The MS SQL 2008 Books Online article for DATEADD (found at http://msdn.microsoft.com/en-us/library/ms186819.aspx) gives this as an example of valid syntax:
SELECT DATEADD(minute, 1, '
However, running the command as a query produces this error: Conversion failed when converting date and/or time from character string
The article mentions that if the expression being used is a string literal, it will resolve to datetime. Datetime does not support the precision which is given in the example above, so there appears to be a contradiction here.
Can you please clarify? Am I misunderstanding the given example? Also, is it at all possible to use syntax like the one in the SELECT statement above against a datetime2 value without declaring it as a variable first?
I think that kind of precision is only reserved for the new DATETIME2 datatype.
In your statement above, it assumes you want a DATETIME.
If you instead do SELECT DATEADD(minute, 1, CAST('2007-05-07 09:53:01.0376635' AS datetime2)) then it'll probably work.
That example is not correct.
The explanation about the date parameter states that "If the expression is a string literal, it must resolve to a datetime.".
You can use "send feedback" button, at the end of the page, to report this to the documentation team.
Syntax for DATEADD
DATEADD (datepart , number, date )
SELECT DATEADD(minute, 1, '2007-05-07 09:53:01.037')
for more info check
Rajesh Jonnalagadda http://www.ggktech.com
Thanks for the suggestions, the syntax using CAST was very helpful.

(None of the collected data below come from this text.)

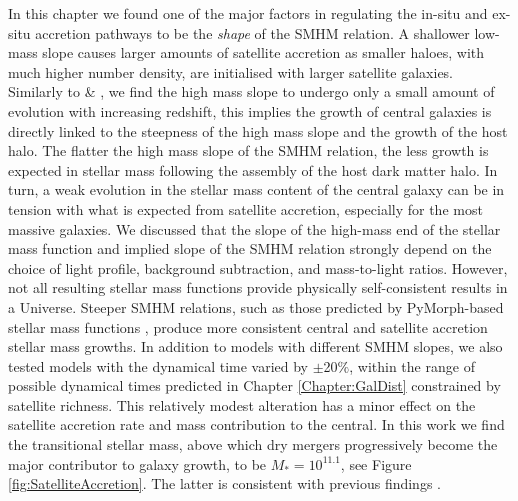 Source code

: In this chapter we found one of the major factors in regulating the in-situ and ex-situ accretion pathways to be the \textit{shape} of the SMHM relation. A shallower low-mass slope causes larger amounts of satellite accretion as smaller haloes, with much higher number density, are initialised with larger satellite galaxies. Similarly to \citet{Shankar2006NewFormation} \& \citet{Moster2018Emerge10}, we find the high mass slope to undergo only a small amount of evolution with increasing redshift, this implies the growth of central galaxies is directly linked to the steepness of the high mass slope and the growth of the host halo. The flatter the high mass slope of the SMHM relation, the less growth is expected in stellar mass following the assembly of the host dark matter halo. In turn, a weak evolution in the stellar mass content of the central galaxy can be in tension with what is expected from satellite accretion, especially for the most massive galaxies. We discussed that the slope of the high-mass end of the stellar mass function and implied slope of the SMHM relation strongly depend on the choice of light profile, background subtraction, and mass-to-light ratios. However, not all resulting stellar mass functions provide physically self-consistent results in a \LCDM Universe. Steeper SMHM relations, such as those predicted by PyMorph-based stellar mass functions \citep{Bernardi2013TheProfile}, produce more consistent central and satellite accretion stellar mass growths. In addition to models with different SMHM slopes, we also tested models with the dynamical time varied by $\pm$20$\%$, within the range of possible dynamical times predicted in Chapter \ref{Chapter:GalDist} constrained by satellite richness. This relatively modest alteration has a minor effect on the satellite accretion rate and mass contribution to the central. In this work we find the transitional stellar mass, above which dry mergers progressively become the major contributor to galaxy growth, to be $M_{*} = 10^{11.1}$, see Figure \ref{fig:SatelliteAccretion}. The latter is consistent with previous findings \citep[e.g.,][]{Bernardi2011EvidenceRelations, Cappellari2013EffectEvolution, Shankar2013SizeUniverse}.

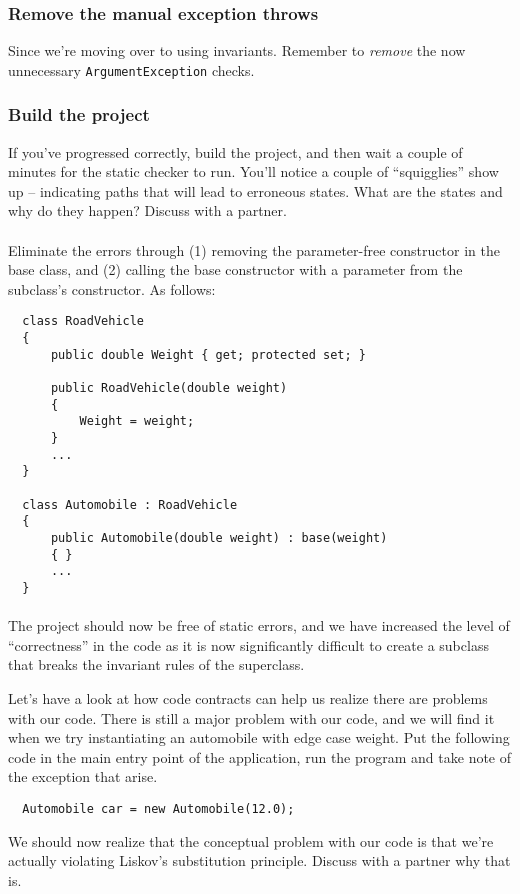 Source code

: \documentclass{article}
\begin{document}
    \subsubsection{Remove the manual exception throws}
      Since we're moving over to using invariants. Remember to \emph{remove} the now unnecessary \texttt{ArgumentException} checks.

    \subsubsection{Build the project}
      If you've progressed correctly, build the project, and then wait a couple of minutes for the static checker to run. You'll notice a couple of ``squigglies'' show up -- indicating paths that will lead to erroneous states. What are the states and why do they happen? Discuss with a partner.

      \paragraph{}
      Eliminate the errors through (1) removing the parameter-free constructor in the base class, and (2) calling the base constructor with a parameter from the subclass's constructor. As follows:

      \begin{lstlisting}
  class RoadVehicle
  {
      public double Weight { get; protected set; }

      public RoadVehicle(double weight)
      {
          Weight = weight;
      }
      ...
  }

  class Automobile : RoadVehicle
  {
      public Automobile(double weight) : base(weight) 
      { }
      ...
  }
      \end{lstlisting}

      \paragraph{}
      The project should now be free of static errors, and we have increased the level of ``correctness'' in the code as it is now significantly difficult to create a subclass that breaks the invariant rules of the superclass.

      Let's have a look at how code contracts can help us realize there are problems with our code. There is still a major problem with our code, and we will find it when we try instantiating an automobile with edge case weight. Put the following code in the main entry point of the application, run the program and take note of the exception that arise.
      \begin{lstlisting}
  Automobile car = new Automobile(12.0);
      \end{lstlisting}
      We should now realize that the conceptual problem with our code is that we're actually violating Liskov's substitution principle. Discuss with a partner why that is.
\end{document}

A follow up question... this 'datetime' restriction does not exist for DATEDIFF or DATEPART functions. Why the discrepancy, it seems like these functions should have similar limitations?
I would say it's for backward compatibility, I suppose, that DATEADD requires a string literal to resolve to datetime as opposed to datetime2.
Also, think about what the functions are doing...
DATEADD takes a date, adds stuff to it, and RETURNS A DATE that is (important) in the same format as the date that was passed to the function.
DATEDIFF takes two dates (doesn't matter what type they are... smalldatetime, datetime, datetime2) and subtracts the element you desire (day, minute, hour, etc) to return an INTEGER. When it does the subtraction, (quoted from books online): If startdate and enddate are of different date data types and one has more time parts or fractional seconds precision than the other, the missing parts of the other are set to 0.
DATEPART just takes a date (in whatever format) and returns the element (day, minute, hour) you desire as an INTEGER. The datatype of the date doesn't matter, because they all have consistent "parts". Again, same rule as DATEDIFF: if you try to return nanoseconds from a smalldatetime or datetime, it will just return 0.